In a clinical trial, multiple means and instruments exist to prevent bias and heterogeneity. Most important are randomization and blinding [5]. Thus, the CONSORT Group rightly regards randomized controlled clinical trials as the gold standard for evaluating health-care interventions (CONSORT statement [1]). Clearly not every prospective clinical trial is randomized and blinded. Randomization might not always be possible for ethical or practical reasons, e.g., randomly assigning subjects to smoking or not smoking cigarettes. Other clinical trials, e.g., those comparing two different types of surgery, can be randomized but not double-blinded. Many prospective clinical trials have, however, at least the potential to be randomized and double-blinded. On the other hand, studies based on clinical routine data are per se not randomized and not blinded as it would contradict clinical practice. Furthermore, their analyses are usually retrospective. Taking a random selection of existing data and conducting a blinded analysis do not prevent any of the above discussed issues. Quite the contrary, taking a random selection of already existing data actually has unnecessary disadvantages compared to analyzing all data.

Without randomization, without internal validity, and without representing a random sample of the larger population of interest, a basis for statistical inference is not given. Thus there is usually no statistical foundation to generalize results and properties derived from clinical routine data to all patients of interest.
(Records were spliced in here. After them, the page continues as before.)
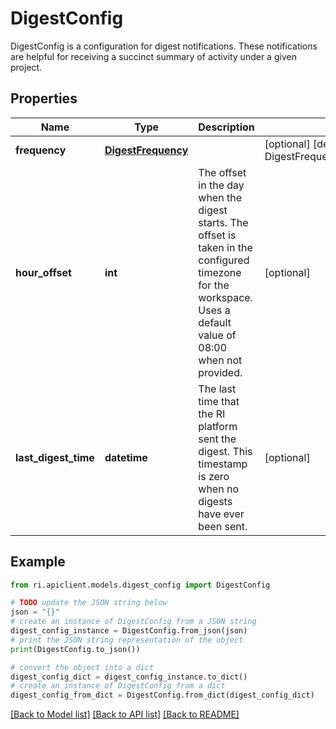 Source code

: # DigestConfig

DigestConfig is a configuration for digest notifications. These notifications are helpful for receiving a succinct summary of activity under a given project.

## Properties

Name | Type | Description | Notes
------------ | ------------- | ------------- | -------------
**frequency** | [**DigestFrequency**](DigestFrequency.md) |  | [optional] [default to DigestFrequency.UNSPECIFIED]
**hour_offset** | **int** | The offset in the day when the digest starts. The offset is taken in the configured timezone for the workspace. Uses a default value of 08:00 when not provided. | [optional] 
**last_digest_time** | **datetime** | The last time that the RI platform sent the digest. This timestamp is zero when no digests have ever been sent. | [optional] 

## Example

```python
from ri.apiclient.models.digest_config import DigestConfig

# TODO update the JSON string below
json = "{}"
# create an instance of DigestConfig from a JSON string
digest_config_instance = DigestConfig.from_json(json)
# print the JSON string representation of the object
print(DigestConfig.to_json())

# convert the object into a dict
digest_config_dict = digest_config_instance.to_dict()
# create an instance of DigestConfig from a dict
digest_config_from_dict = DigestConfig.from_dict(digest_config_dict)
```
[[Back to Model list]](../README.md#documentation-for-models) [[Back to API list]](../README.md#documentation-for-api-endpoints) [[Back to README]](../README.md)

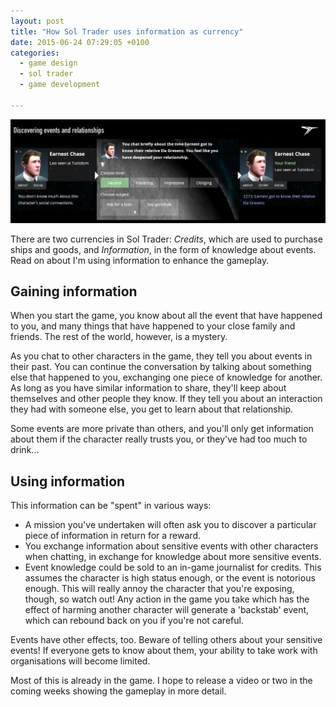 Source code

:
 ```yaml
---
layout: post
title: "How Sol Trader uses information as currency"
date: 2015-06-24 07:29:05 +0100
categories:
  - game design
  - sol trader
  - game development

---
```


![Screenshot showing you gaining information](/files/discovering-events.jpg)

There are two currencies in Sol Trader: *Credits*, which are used to purchase ships and goods, and *Information*, in the form of knowledge about events. Read on about I'm using information to enhance the gameplay.

## Gaining information

When you start the game, you know about all the event that have happened to you, and many things that have happened to your close family and friends. The rest of the world, however, is a mystery.

As you chat to other characters in the game, they tell you about events in their past. You can continue the conversation by talking about something else that happened to you, exchanging one piece of knowledge for another. As long as you have similar information to share, they'll keep about themselves and other people they know. If they tell you about an interaction they had with someone else, you get to learn about that relationship.

Some events are more private than others, and you'll only get information about them if the character really trusts you, or they've had too much to drink...

## Using information

This information can be "spent" in various ways:

* A mission you've undertaken will often ask you to discover a particular piece of information in return for a reward.
* You exchange information about sensitive events with other characters when chatting, in exchange for knowledge about more sensitive events.
* Event knowledge could be sold to an in-game journalist for credits. This assumes the character is high status enough, or the event is notorious enough. This will really annoy the character that you're exposing, though, so watch out! Any action in the game you take which has the effect of harming another character will generate a 'backstab' event, which can rebound back on you if you're not careful.

Events have other effects, too. Beware of telling others about your sensitive events! If everyone gets to know about them, your ability to take work with organisations will become limited.

Most of this is already in the game. I hope to release a video or two in the coming weeks showing the gameplay in more detail.
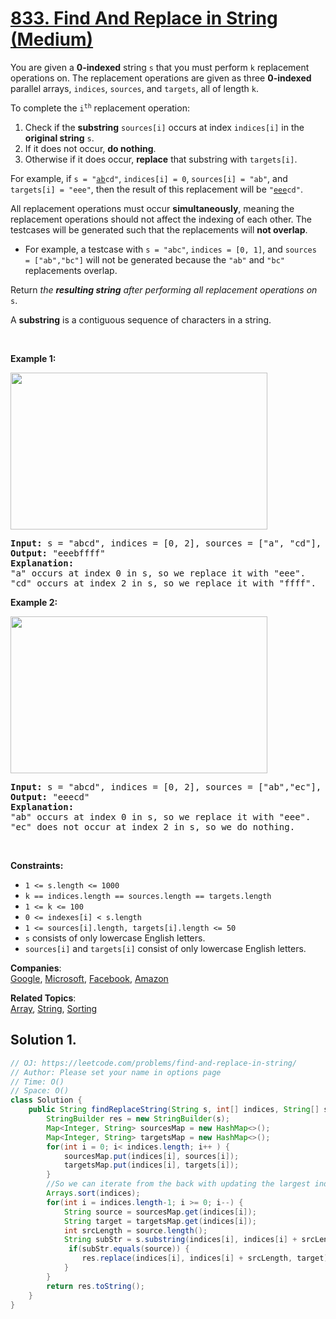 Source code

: # [833. Find And Replace in String (Medium)](https://leetcode.com/problems/find-and-replace-in-string/)

<p>You are given a <strong>0-indexed</strong> string <code>s</code> that you must perform <code>k</code> replacement operations on. The replacement operations are given as three <strong>0-indexed</strong> parallel arrays, <code>indices</code>, <code>sources</code>, and <code>targets</code>, all of length <code>k</code>.</p>

<p>To complete the <code>i<sup>th</sup></code> replacement operation:</p>

<ol>
	<li>Check if the <strong>substring</strong> <code>sources[i]</code> occurs at index <code>indices[i]</code> in the <strong>original string</strong> <code>s</code>.</li>
	<li>If it does not occur, <strong>do nothing</strong>.</li>
	<li>Otherwise if it does occur, <strong>replace</strong> that substring with <code>targets[i]</code>.</li>
</ol>

<p>For example, if <code>s = "<u>ab</u>cd"</code>, <code>indices[i] = 0</code>, <code>sources[i] = "ab"</code>, and <code>targets[i] = "eee"</code>, then the result of this replacement will be <code>"<u>eee</u>cd"</code>.</p>

<p>All replacement operations must occur <strong>simultaneously</strong>, meaning the replacement operations should not affect the indexing of each other. The testcases will be generated such that the replacements will <strong>not overlap</strong>.</p>

<ul>
	<li>For example, a testcase with <code>s = "abc"</code>, <code>indices = [0, 1]</code>, and <code>sources = ["ab","bc"]</code> will not be generated because the <code>"ab"</code> and <code>"bc"</code> replacements overlap.</li>
</ul>

<p>Return <em>the <strong>resulting string</strong> after performing all replacement operations on </em><code>s</code>.</p>

<p>A <strong>substring</strong> is a contiguous sequence of characters in a string.</p>

<p>&nbsp;</p>
<p><strong>Example 1:</strong></p>
<img alt="" src="https://assets.leetcode.com/uploads/2021/06/12/833-ex1.png" style="width: 411px; height: 251px;">
<pre><strong>Input:</strong> s = "abcd", indices = [0, 2], sources = ["a", "cd"], targets = ["eee", "ffff"]
<strong>Output:</strong> "eeebffff"
<strong>Explanation:</strong>
"a" occurs at index 0 in s, so we replace it with "eee".
"cd" occurs at index 2 in s, so we replace it with "ffff".
</pre>

<p><strong>Example 2:</strong></p>
<img alt="" src="https://assets.leetcode.com/uploads/2021/06/12/833-ex2-1.png" style="width: 411px; height: 251px;">
<pre><strong>Input:</strong> s = "abcd", indices = [0, 2], sources = ["ab","ec"], targets = ["eee","ffff"]
<strong>Output:</strong> "eeecd"
<strong>Explanation:</strong>
"ab" occurs at index 0 in s, so we replace it with "eee".
"ec" does not occur at index 2 in s, so we do nothing.
</pre>

<p>&nbsp;</p>
<p><strong>Constraints:</strong></p>

<ul>
	<li><code>1 &lt;= s.length &lt;= 1000</code></li>
	<li><code>k == indices.length == sources.length == targets.length</code></li>
	<li><code>1 &lt;= k &lt;= 100</code></li>
	<li><code>0 &lt;= indexes[i] &lt; s.length</code></li>
	<li><code>1 &lt;= sources[i].length, targets[i].length &lt;= 50</code></li>
	<li><code>s</code> consists of only lowercase English letters.</li>
	<li><code>sources[i]</code> and <code>targets[i]</code> consist of only lowercase English letters.</li>
</ul>

**Companies**:  
[Google](https://leetcode.com/company/google), [Microsoft](https://leetcode.com/company/microsoft), [Facebook](https://leetcode.com/company/facebook), [Amazon](https://leetcode.com/company/amazon)

**Related Topics**:  
[Array](https://leetcode.com/tag/array/), [String](https://leetcode.com/tag/string/), [Sorting](https://leetcode.com/tag/sorting/)

## Solution 1.

```java
// OJ: https://leetcode.com/problems/find-and-replace-in-string/
// Author: Please set your name in options page
// Time: O()
// Space: O()
class Solution {
    public String findReplaceString(String s, int[] indices, String[] sources, String[] targets) {
        StringBuilder res = new StringBuilder(s);
        Map<Integer, String> sourcesMap = new HashMap<>();
        Map<Integer, String> targetsMap = new HashMap<>();
        for(int i = 0; i< indices.length; i++ ) {
            sourcesMap.put(indices[i], sources[i]);
            targetsMap.put(indices[i], targets[i]);
        }
        //So we can iterate from the back with updating the largest index first
        Arrays.sort(indices);
        for(int i = indices.length-1; i >= 0; i--) {
            String source = sourcesMap.get(indices[i]);
            String target = targetsMap.get(indices[i]);
            int srcLength = source.length();
            String subStr = s.substring(indices[i], indices[i] + srcLength);
             if(subStr.equals(source)) {
                res.replace(indices[i], indices[i] + srcLength, target); //stringbuilder.replace(int start, int end, String replace)
            }
        }
        return res.toString();
    }
}

```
Unfortunately, the above arguments and basic concepts of probability theory are occasionally ignored by practitioners and non-statisticians, who are captivated by p values. This malpractice draws away attention of the great benefits clinical routine data actually have to offer. Descriptively summarizing clinical routine data yields a comprehensive and aggregated insight into the current state of treatment and care of a specific subset of patients. Hypotheses can be derived from this valuable insight, which can subsequently be investigated under circumstances enabling a valid comparison. Thus, like other observational studies, well-executed investigations based on clinical routine data are indispensable precursors of randomized controlled clinical trials.

In summary, prespecified, homogeneous, prospective, randomized, and blinded data acquisition is desired to obtain valid clinical trial results. By default, the acquisition of clinical routine data is usually lacking most of these attributes. However, correctly analyzing clinical routine data yields a valuable insight into the current state of treatment and care of a specific subset of patients. Fulfilling a merely descriptive purpose for a specific subset of patients, descriptive summary statistics are the method of choice. Confirmatory analyses using inferential statistics trying to generalize results to all patients of interest have to be considered carefully and are often inappropriate.